The result were this month presented to the 2016 Australian Psychological Society Congress in Melbourne.
“We found children between 18 and 36 months are more likely to help individuals who they are more familiar with,” Meredith tells Babyology.
She says the purpose of the study was to fill a gap she believed existed in previous research on the topic.
“The best way to find a good honours project is to find a hole in the research and there’s quite a bit of debate as to whether children discriminate in their helping behaviour at all, and whether they are just born to help,” Meredith says.
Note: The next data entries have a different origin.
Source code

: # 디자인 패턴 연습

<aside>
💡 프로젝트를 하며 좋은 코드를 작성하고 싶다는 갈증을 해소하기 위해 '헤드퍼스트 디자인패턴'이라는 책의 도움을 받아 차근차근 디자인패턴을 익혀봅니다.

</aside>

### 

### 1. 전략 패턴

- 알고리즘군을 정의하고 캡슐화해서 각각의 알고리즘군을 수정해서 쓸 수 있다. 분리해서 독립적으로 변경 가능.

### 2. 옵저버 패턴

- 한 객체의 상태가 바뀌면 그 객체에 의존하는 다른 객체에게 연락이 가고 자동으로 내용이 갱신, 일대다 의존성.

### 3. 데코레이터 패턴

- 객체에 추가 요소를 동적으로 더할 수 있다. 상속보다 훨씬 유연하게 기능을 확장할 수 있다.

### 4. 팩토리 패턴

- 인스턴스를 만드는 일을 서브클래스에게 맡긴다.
“There is theoretical debate as to at what point children learn to discriminate on who they help. Some research has been done but it is only in its infancy, so familiarity as an affect hasn’t been systematically investigated before.
“We thought it was logical to think children’s helping might differentiate.”
Meredith says the study looked at 46 toddlers (17 girls and 29 boys) aged 18 to 36 months, split into two groups at the university’s Babylab.
“The children were allocated to one of two conditions, familiar or unfamiliar,” Meredith says.
“Regardless of what condition they were in, they spent 20 minutes with one experimenter just playing and familiarising.
“Then they either got that same person come in and require help after dropping a peg, or they had someone they had never seen before, who was hidden even when they entered the playroom.”
Children familiar with the adult who dropped the peg were more likely to help – 45 per cent immediately picked up the peg and 32 per cent picked it up after some prompting.
This is compared to 59 per cent of children who, being unfamiliar with the adult, made no attempt to help pick up the peg.
“Often, well almost all the time, with the children who were completely unfamiliar, you’d have to go through almost all the prompts and then pick up the peg yourself because you were unknown to them,” Meredith says.
“Which is quite logical, and probably parents could attest to.”
Meredith tells Babyology one toddler was excluded from the study after picking the peg up and putting it in their mouth – now this is the type of toddler I am familiar with.
She says she would love to build on her research in the future.
“I loved the opportunity to work with children and do this research but, in terms of the findings, it gives a little piece in the jigsaw puzzle of how we understand the cognition around children helping,” Meredith says.
“I’d love to do more research to nut that out and actually better understand what children are learning that informs their learning behaviour.”